**EXERCISE INSTRUCTIONS:** Copy each line of the entries beneath that contains the word "field".

═════ EXERCISE MATERIAL ═════

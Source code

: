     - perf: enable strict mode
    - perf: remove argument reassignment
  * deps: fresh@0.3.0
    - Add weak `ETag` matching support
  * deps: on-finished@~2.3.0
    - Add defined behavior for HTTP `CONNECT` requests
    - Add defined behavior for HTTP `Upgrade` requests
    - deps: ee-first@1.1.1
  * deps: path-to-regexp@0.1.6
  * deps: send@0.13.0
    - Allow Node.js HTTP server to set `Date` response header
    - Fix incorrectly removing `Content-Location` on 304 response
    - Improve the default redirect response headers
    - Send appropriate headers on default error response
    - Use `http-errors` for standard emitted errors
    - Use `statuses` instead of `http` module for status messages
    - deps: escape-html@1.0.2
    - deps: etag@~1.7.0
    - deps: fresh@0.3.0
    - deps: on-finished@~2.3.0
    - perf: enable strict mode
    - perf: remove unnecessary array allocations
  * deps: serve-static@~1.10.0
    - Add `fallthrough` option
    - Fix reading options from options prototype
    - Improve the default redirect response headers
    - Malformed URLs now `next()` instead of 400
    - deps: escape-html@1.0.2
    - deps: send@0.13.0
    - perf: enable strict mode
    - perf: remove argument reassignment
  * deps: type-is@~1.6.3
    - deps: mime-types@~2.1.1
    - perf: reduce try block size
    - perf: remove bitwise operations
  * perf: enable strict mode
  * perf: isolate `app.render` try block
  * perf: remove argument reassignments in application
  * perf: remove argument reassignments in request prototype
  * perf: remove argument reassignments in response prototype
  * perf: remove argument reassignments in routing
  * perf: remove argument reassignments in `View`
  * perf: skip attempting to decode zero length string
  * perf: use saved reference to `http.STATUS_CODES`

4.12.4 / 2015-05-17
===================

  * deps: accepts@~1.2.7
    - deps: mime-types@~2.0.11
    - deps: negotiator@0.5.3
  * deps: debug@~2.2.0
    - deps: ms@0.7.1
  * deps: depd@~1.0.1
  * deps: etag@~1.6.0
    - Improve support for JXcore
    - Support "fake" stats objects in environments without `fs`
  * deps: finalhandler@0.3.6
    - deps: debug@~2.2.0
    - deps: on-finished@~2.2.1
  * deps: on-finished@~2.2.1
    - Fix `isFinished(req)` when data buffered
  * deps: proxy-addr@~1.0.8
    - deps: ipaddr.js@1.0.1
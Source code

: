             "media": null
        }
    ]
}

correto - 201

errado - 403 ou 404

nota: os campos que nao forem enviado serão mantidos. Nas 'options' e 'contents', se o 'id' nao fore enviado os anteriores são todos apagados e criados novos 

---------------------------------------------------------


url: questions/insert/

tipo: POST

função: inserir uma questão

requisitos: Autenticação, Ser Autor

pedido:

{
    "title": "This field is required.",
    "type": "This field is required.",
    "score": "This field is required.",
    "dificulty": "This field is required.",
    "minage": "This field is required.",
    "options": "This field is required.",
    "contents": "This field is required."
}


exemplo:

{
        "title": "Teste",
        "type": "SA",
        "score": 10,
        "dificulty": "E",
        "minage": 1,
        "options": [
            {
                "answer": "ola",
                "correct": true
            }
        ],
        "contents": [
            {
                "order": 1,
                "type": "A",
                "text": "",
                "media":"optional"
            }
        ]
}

═════
═════ EXERCISE MATERIAL ═════

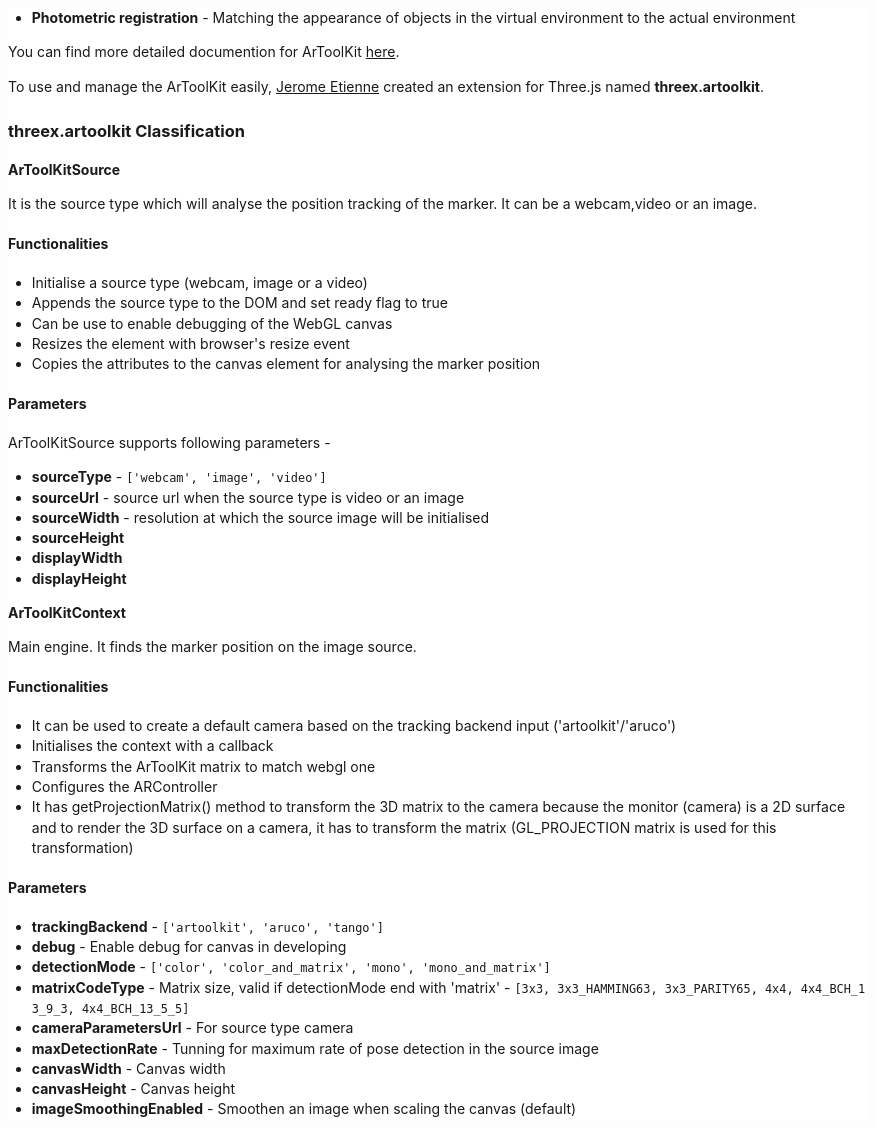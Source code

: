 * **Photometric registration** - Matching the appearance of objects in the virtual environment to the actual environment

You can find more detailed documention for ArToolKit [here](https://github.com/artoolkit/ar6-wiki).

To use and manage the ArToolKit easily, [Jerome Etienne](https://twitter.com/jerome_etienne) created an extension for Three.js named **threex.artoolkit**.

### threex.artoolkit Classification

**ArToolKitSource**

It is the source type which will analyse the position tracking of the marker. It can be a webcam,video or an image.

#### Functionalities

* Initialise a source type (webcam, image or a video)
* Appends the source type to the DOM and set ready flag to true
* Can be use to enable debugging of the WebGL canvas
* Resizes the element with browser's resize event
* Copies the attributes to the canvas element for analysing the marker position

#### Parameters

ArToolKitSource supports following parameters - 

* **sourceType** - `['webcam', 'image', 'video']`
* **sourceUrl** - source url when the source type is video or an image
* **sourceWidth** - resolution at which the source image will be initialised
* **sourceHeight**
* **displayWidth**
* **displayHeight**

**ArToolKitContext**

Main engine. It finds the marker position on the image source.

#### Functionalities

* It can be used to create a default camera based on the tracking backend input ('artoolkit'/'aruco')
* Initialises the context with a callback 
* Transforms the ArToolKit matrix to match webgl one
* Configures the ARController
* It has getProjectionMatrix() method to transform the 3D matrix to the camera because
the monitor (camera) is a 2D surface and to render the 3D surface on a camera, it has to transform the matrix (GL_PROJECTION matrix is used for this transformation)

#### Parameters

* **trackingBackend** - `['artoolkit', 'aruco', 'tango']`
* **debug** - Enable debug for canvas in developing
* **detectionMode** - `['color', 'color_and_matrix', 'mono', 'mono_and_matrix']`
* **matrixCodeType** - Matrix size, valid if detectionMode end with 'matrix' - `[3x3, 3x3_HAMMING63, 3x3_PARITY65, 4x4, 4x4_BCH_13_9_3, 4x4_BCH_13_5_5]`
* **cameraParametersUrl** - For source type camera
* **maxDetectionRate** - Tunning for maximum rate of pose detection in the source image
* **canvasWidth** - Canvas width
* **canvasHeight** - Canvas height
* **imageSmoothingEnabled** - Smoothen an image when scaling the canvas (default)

═════

**ANSWER BOX:**
    "title": "This field is required.",
    "type": "This field is required.",
    "score": "This field is required.",
    "dificulty": "This field is required.",
    "minage": "This field is required.",
    "options": "This field is required.",
    "contents": "This field is required."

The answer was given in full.